▶ **Problem statement**
Your copy should match the entries below exactly, apart from the images.

▶ **Study material**
########

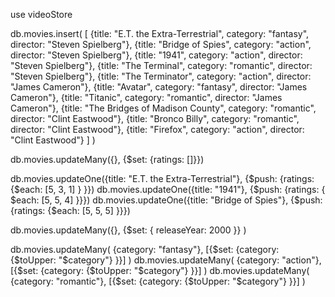 <!-- Készíts egy videoStore nevű MongoDB adatbázist! -->

use videoStore

<!-- Hozz létre benne egy movies listát!
Ments el benne 10 új filmet (save()) a következő mezőkkel:
_id: legyen generált, ObjectId
title: egy-egy kedvenc film címe, szöveges tartalom
category: szöveges tartalom (3 típus lehet: fantasy, action, romantic) => legyenek vegyesen a filmek, amennyire lehet
director: szöveges tartalom, 3 rendező közül vegyesen szétválogatva => Steven Spielberg, Clint Eastwood, James Cameron -->

db.movies.insert(
[
{title: "E.T. the Extra-Terrestrial", category: "fantasy", director: "Steven Spielberg"},
{title: "Bridge of Spies", category: "action", director: "Steven Spielberg"},
{title: "1941", category: "action", director: "Steven Spielberg"},
{title: "The Terminal", category: "romantic", director: "Steven Spielberg"},
{title: "The Terminator", category: "action", director: "James Cameron"},
{title: "Avatar", category: "fantasy", director: "James Cameron"},
{title: "Titanic", category: "romantic", director: "James Cameron"},
{title: "The Bridges of Madison County", category: "romantic", director: "Clint Eastwood"},
{title: "Bronco Billy", category: "romantic", director: "Clint Eastwood"},
{title: "Firefox", category: "action", director: "Clint Eastwood"}
]
)

<!-- Frissítsd a listádat (updateMany), mindenki kapjon egy „ratings” mezőt, amely egy üres listát tartalmaz (1-5 ig lehet benne tárolni a szavazatokat)! -->

db.movies.updateMany({}, {$set: {ratings: []}})

<!-- Adj 3 különböző filmre legalább 2 különböző szavazatot (használd a $push operátort)! -->

db.movies.updateOne({title: "E.T. the Extra-Terrestrial"}, {$push: {ratings: {$each: [5, 3, 1] } }})
db.movies.updateOne({title: "1941"}, {$push: {ratings: { $each: [5, 5, 4] }}})
db.movies.updateOne({title: "Bridge of Spies"}, {$push: {ratings: {$each: [5, 5, 5] }}})

<!-- Adj hozzá minden filmhez egy „releaseYear” (megjelenés éve) mezőt: kezdetnek állíts be egy tetszőleges évet minden filmnek (pl.: 2000)! -->

db.movies.updateMany({}, {$set: { releaseYear: 2000 }} )

<!-- Írd át category típusonként csupa nagybetűre a kategóriákat (pl.: action ==> ACTION legyen mindenhol). Használd az updateMany parancsot! -->

db.movies.updateMany( {category: "fantasy"}, [{$set: {category: {$toUpper: "$category"} }}] )
db.movies.updateMany( {category: "action"}, [{$set: {category: {$toUpper: "$category"} }}] )
db.movies.updateMany( {category: "romantic"}, [{$set: {category: {$toUpper: "$category"} }}] )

########

▶ **Problem solution**
 <!-- Készíts egy videoStore nevű MongoDB adatbázist! -->

use videoStore

<!-- Hozz létre benne egy movies listát!
Ments el benne 10 új filmet (save()) a következő mezőkkel:
_id: legyen generált, ObjectId
title: egy-egy kedvenc film címe, szöveges tartalom
category: szöveges tartalom (3 típus lehet: fantasy, action, romantic) => legyenek vegyesen a filmek, amennyire lehet
director: szöveges tartalom, 3 rendező közül vegyesen szétválogatva => Steven Spielberg, Clint Eastwood, James Cameron -->

db.movies.insert(
[
{title: "E.T. the Extra-Terrestrial", category: "fantasy", director: "Steven Spielberg"},
{title: "Bridge of Spies", category: "action", director: "Steven Spielberg"},
{title: "1941", category: "action", director: "Steven Spielberg"},
{title: "The Terminal", category: "romantic", director: "Steven Spielberg"},
{title: "The Terminator", category: "action", director: "James Cameron"},
{title: "Avatar", category: "fantasy", director: "James Cameron"},
{title: "Titanic", category: "romantic", director: "James Cameron"},
{title: "The Bridges of Madison County", category: "romantic", director: "Clint Eastwood"},
{title: "Bronco Billy", category: "romantic", director: "Clint Eastwood"},
{title: "Firefox", category: "action", director: "Clint Eastwood"}
]
)

<!-- Frissítsd a listádat (updateMany), mindenki kapjon egy „ratings” mezőt, amely egy üres listát tartalmaz (1-5 ig lehet benne tárolni a szavazatokat)! -->

db.movies.updateMany({}, {$set: {ratings: []}})

<!-- Adj 3 különböző filmre legalább 2 különböző szavazatot (használd a $push operátort)! -->

db.movies.updateOne({title: "E.T. the Extra-Terrestrial"}, {$push: {ratings: {$each: [5, 3, 1] } }})
db.movies.updateOne({title: "1941"}, {$push: {ratings: { $each: [5, 5, 4] }}})
db.movies.updateOne({title: "Bridge of Spies"}, {$push: {ratings: {$each: [5, 5, 5] }}})

<!-- Adj hozzá minden filmhez egy „releaseYear” (megjelenés éve) mezőt: kezdetnek állíts be egy tetszőleges évet minden filmnek (pl.: 2000)! -->

db.movies.updateMany({}, {$set: { releaseYear: 2000 }} )

<!-- Írd át category típusonként csupa nagybetűre a kategóriákat (pl.: action ==> ACTION legyen mindenhol). Használd az updateMany parancsot! -->

db.movies.updateMany( {category: "fantasy"}, [{$set: {category: {$toUpper: "$category"} }}] )
db.movies.updateMany( {category: "action"}, [{$set: {category: {$toUpper: "$category"} }}] )
db.movies.updateMany( {category: "romantic"}, [{$set: {category: {$toUpper: "$category"} }}] )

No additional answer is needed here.